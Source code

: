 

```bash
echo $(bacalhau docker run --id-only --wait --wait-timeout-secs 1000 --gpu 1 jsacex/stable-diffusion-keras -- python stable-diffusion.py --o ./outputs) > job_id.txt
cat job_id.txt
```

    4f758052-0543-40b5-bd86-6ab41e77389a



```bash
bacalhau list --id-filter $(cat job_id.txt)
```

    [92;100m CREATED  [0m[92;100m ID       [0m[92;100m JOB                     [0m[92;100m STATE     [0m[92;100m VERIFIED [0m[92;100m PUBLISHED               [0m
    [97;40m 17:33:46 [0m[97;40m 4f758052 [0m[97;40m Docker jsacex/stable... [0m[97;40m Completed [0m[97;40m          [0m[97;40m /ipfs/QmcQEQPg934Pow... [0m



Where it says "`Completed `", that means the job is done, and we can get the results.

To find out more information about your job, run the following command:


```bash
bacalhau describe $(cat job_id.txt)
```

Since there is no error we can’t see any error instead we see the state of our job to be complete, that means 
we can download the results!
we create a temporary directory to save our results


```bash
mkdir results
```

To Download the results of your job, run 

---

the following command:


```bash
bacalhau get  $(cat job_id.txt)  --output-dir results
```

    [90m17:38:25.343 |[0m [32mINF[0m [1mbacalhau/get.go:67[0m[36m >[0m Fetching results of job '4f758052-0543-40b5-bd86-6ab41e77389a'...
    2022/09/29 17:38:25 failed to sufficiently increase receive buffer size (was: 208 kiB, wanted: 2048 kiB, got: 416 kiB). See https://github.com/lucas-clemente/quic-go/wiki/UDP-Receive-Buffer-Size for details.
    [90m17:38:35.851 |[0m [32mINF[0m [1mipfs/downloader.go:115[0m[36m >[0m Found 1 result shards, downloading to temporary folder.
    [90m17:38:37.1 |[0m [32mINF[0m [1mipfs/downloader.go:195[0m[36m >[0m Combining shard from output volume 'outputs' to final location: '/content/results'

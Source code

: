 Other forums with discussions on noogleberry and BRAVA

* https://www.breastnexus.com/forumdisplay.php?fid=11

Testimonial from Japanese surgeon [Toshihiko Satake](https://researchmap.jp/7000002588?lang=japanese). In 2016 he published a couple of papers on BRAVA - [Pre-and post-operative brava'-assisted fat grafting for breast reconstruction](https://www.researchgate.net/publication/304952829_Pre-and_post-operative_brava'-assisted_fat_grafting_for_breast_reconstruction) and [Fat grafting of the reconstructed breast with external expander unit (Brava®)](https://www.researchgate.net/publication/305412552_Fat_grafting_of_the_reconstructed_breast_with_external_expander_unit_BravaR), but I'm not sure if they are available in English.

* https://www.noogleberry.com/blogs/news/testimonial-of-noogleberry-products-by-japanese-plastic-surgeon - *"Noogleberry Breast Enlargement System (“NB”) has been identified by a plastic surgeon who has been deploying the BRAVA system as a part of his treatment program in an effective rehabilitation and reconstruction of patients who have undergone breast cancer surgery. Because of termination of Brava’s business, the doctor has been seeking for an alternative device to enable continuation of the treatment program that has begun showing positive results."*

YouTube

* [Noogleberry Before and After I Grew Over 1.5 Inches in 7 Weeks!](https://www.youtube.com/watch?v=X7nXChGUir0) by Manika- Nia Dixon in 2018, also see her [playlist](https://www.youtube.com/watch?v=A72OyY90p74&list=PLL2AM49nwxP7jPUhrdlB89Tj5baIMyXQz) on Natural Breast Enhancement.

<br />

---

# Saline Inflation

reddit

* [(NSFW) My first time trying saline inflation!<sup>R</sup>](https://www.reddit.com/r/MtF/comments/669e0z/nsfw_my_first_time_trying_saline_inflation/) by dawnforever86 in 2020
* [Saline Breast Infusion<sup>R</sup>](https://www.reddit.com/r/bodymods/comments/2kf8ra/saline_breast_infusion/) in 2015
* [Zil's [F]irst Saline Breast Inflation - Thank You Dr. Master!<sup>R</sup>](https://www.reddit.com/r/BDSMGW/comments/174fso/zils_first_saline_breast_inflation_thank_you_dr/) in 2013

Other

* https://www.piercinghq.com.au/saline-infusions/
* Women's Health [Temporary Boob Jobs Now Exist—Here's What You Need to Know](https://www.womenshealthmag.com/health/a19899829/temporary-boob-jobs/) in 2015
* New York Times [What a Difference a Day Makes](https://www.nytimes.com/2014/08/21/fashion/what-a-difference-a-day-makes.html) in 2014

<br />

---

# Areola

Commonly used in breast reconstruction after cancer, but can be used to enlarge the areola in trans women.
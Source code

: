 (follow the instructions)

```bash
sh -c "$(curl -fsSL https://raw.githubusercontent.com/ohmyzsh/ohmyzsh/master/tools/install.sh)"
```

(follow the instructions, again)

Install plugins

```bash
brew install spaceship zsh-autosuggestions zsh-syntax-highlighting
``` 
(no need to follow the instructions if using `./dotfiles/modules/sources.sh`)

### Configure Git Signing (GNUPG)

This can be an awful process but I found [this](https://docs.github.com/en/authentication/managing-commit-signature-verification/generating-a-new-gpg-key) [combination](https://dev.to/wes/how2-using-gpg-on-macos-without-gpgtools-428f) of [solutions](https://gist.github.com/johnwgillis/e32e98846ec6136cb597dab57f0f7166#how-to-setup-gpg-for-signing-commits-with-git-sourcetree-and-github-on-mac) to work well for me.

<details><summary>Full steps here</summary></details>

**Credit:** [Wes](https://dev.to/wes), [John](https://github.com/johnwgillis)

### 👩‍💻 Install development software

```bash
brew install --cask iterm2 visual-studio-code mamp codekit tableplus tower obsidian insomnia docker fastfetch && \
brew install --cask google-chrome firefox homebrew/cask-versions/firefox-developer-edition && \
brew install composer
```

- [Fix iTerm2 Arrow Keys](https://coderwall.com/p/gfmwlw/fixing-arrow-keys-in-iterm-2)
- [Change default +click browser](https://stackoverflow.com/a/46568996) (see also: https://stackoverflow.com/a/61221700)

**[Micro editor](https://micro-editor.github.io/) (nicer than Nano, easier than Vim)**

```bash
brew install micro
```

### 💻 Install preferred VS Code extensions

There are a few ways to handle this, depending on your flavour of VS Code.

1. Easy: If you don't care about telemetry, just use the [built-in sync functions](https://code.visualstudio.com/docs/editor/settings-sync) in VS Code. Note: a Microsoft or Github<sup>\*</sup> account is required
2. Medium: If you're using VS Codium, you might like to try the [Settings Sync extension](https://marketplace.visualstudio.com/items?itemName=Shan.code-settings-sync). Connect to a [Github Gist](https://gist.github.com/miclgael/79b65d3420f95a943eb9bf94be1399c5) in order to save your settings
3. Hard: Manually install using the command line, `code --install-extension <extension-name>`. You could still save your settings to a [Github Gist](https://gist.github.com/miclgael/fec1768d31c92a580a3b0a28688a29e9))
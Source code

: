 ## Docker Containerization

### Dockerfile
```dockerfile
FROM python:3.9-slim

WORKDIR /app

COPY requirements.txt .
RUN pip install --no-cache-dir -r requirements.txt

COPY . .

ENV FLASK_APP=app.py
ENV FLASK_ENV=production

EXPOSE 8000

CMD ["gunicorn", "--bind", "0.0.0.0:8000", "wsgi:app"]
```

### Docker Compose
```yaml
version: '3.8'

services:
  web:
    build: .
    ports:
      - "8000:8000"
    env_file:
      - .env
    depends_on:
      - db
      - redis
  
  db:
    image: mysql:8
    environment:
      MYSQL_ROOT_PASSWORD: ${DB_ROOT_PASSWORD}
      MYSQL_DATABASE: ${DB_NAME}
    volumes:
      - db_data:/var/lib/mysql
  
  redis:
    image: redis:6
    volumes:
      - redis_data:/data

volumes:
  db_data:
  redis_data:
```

----

> [Your goal]:
Only a number is wanted here: the count of lines above that hold the word "Completed".

> [Answer to this task]:
2